▸ Task objective
Return the lines below exactly, from the first line to the line that contains "It is defined". Leave out pictures.

Top of Extracted entries

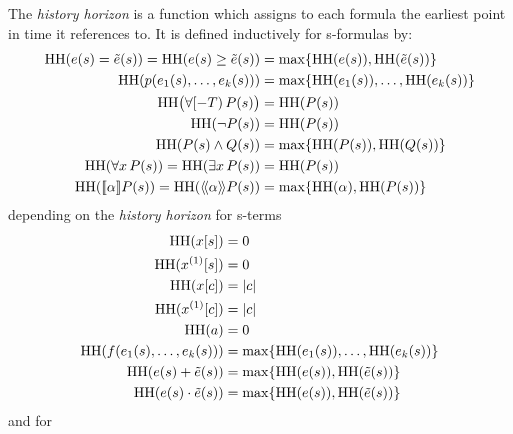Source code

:         \begin{definition}
            The \emph{history horizon} is a function
            which
            assigns to each \ddL formula the earliest point in time it references to.
            It is defined inductively for s-formulas by:
            \begin{align*}
                \HH{\astrm(s)=\bstrm(s)} = \HH{\astrm(s)\geq\bstrm(s)} &= \max\set{\HH{\astrm(s)},\HH{\bstrm(s)}}\\
                \HH{p(\range{\istrm{1}(s)}{\istrm{k}(s)})} &= \max\set{\range{\HH{\istrm{1}(s)}}{\HH{\istrm{k}(s)}}}\\
                \HH[\big]{\hs{\asfml(s)}} &= \HH{\asfml(s)}\\
                \HH{\lnot\asfml(s)} &= \HH{\asfml(s)}\\
                \HH{\asfml(s)\land\bsfml(s)} &= \max\set{\HH{\asfml(s)},\HH{\bsfml(s)}}\\
                \HH{\lforall{x}{\asfml(s)}} = \HH{\lexists{x}{\asfml(s)}} &= \HH{\asfml(s)}\\
                \HH{\dbox{\asprg}{\asfml(s)}} = \HH{\ddiamond{\asprg}{\asfml(s)}} &= \max\set{\HH{\asprg},\HH{\asfml(s)}}\\
            \end{align*}
            depending on the \emph{history horizon} for s-terms
            \begin{align*}
                \HH{\x[s]} &= 0\\
                \HH{\Dx[s]} &= 0\\
                \HH{\x[c]} &= \abs{c}\\
                \HH{\Dx[c]} &= \abs{c}\\
                \HH{a} &= 0\\
                \HH{f(\range{\istrm{1}(s)}{\istrm{k}(s)})} &= \max\set{\range{\HH{\istrm{1}(s)}}{\HH{\istrm{k}(s)}}}\\
                \HH{\astrm(s)+\bstrm(s)} &= \max\set{\HH{\astrm(s)},\HH{\bstrm(s)}}\\
                \HH{\astrm(s)\cdot\bstrm(s)} &= \max\set{\HH{\astrm(s)},\HH{\bstrm(s)}}
            \end{align*}
            and for \dHPs
            \begin{align*}

\end{align*}
\end{definition}

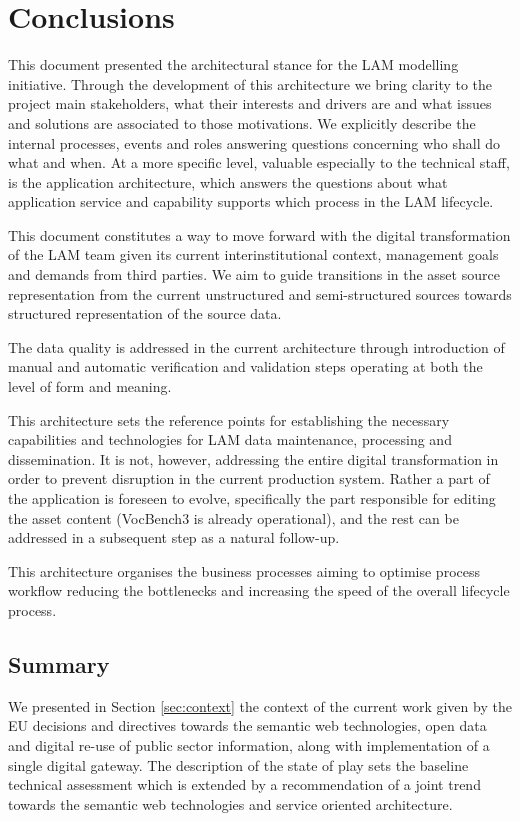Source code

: \chapter{Conclusions}
\label{sec:conclusions}
	
	This document presented the architectural stance for the LAM modelling initiative. Through the development of this architecture we bring clarity to the project main stakeholders, what their interests and drivers are and what issues and solutions are associated to those motivations. We explicitly describe the internal processes, events and roles answering questions concerning who shall do what and when. At a more specific level, valuable especially to the technical staff, is the application architecture, which answers the questions about what application service and capability supports which process in the LAM lifecycle. 
	
	This document constitutes a way to move forward with the digital transformation of the LAM team given its current interinstitutional context, management goals and demands from third parties. We aim to guide transitions in the asset source representation from the current unstructured and semi-structured sources towards structured representation of the source data. 
	
    The data quality is addressed in the current architecture through introduction of manual and automatic verification and validation steps operating at both the level of form and meaning.
    
    This architecture sets the reference points for establishing the necessary capabilities and technologies for LAM data maintenance, processing and dissemination. It is not, however, addressing the entire digital transformation in order to prevent disruption in the current production system. Rather a part of the application is foreseen to evolve, specifically the part responsible for editing the asset content (VocBench3 is already operational), and the rest can be addressed in a subsequent step as a natural follow-up. 
	
	This architecture organises the business processes aiming to optimise process workflow reducing the bottlenecks and increasing the speed of the overall lifecycle process.  

	\section{Summary}
	We presented in Section \ref{sec:context} the context of the current work given by the EU decisions and directives towards the semantic web technologies, open data and digital re-use of public sector information, along with implementation of a single digital gateway. The description of the state of play sets the baseline technical assessment which is extended by a recommendation of a joint trend towards the semantic web technologies and service oriented architecture.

Bottom of Extracted entries

▸ Solution to this problem
Source code

:         \begin{definition}
            The \emph{history horizon} is a function
            which
            assigns to each \ddL formula the earliest point in time it references to.
            It is defined inductively for s-formulas by:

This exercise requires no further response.